** Materials provided follows **
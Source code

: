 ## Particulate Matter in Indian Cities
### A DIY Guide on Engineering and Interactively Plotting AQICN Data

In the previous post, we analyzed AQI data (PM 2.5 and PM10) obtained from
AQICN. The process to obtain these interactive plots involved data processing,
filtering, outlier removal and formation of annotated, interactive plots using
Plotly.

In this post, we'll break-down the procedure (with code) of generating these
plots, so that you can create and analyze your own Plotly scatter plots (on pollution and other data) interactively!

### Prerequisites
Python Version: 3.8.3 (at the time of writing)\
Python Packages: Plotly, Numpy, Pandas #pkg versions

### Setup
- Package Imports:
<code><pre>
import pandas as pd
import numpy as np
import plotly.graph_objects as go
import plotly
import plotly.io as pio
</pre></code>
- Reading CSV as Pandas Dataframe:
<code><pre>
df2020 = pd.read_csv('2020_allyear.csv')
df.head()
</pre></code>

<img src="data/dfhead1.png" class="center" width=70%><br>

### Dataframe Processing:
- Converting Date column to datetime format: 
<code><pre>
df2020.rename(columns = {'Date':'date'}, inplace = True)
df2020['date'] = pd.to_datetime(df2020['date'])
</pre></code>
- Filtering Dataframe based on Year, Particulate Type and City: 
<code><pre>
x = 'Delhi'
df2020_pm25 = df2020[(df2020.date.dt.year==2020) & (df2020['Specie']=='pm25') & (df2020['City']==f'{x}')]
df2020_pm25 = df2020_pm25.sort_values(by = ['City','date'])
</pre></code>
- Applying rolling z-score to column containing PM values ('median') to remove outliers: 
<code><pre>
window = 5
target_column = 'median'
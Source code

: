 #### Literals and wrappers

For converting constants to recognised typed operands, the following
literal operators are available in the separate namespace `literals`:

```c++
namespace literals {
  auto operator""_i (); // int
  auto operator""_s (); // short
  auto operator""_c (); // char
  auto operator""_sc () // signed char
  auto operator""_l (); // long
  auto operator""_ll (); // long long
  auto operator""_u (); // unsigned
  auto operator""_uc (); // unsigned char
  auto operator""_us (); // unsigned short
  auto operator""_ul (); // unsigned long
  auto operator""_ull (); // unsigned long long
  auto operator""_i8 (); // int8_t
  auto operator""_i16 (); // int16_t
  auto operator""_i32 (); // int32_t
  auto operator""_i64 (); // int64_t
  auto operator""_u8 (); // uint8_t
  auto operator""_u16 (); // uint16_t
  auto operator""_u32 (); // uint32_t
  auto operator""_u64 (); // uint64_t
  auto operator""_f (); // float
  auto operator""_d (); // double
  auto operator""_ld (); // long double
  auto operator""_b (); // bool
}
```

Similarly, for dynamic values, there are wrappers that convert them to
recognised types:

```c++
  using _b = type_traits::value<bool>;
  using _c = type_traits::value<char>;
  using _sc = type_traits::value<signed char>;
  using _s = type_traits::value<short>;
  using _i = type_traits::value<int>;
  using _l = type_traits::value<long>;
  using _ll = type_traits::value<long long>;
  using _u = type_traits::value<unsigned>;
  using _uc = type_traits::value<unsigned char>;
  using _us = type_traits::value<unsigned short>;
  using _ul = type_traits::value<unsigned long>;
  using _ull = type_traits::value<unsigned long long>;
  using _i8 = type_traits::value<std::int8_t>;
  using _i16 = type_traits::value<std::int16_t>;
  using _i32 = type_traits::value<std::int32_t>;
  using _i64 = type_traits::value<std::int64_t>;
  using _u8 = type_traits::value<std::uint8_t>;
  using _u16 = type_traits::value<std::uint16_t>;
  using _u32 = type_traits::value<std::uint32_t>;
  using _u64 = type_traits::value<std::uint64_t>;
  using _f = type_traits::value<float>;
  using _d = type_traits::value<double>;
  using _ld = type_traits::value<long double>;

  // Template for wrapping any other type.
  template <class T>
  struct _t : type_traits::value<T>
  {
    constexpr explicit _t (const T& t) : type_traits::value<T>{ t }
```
** End of Materials provided **
* [Work task]:
Filter the entries above down to the lines that contain "these".

* [Exercise solution]:
AQICN. The process to obtain these interactive plots involved data processing,
In this post, we'll break-down the procedure (with code) of generating these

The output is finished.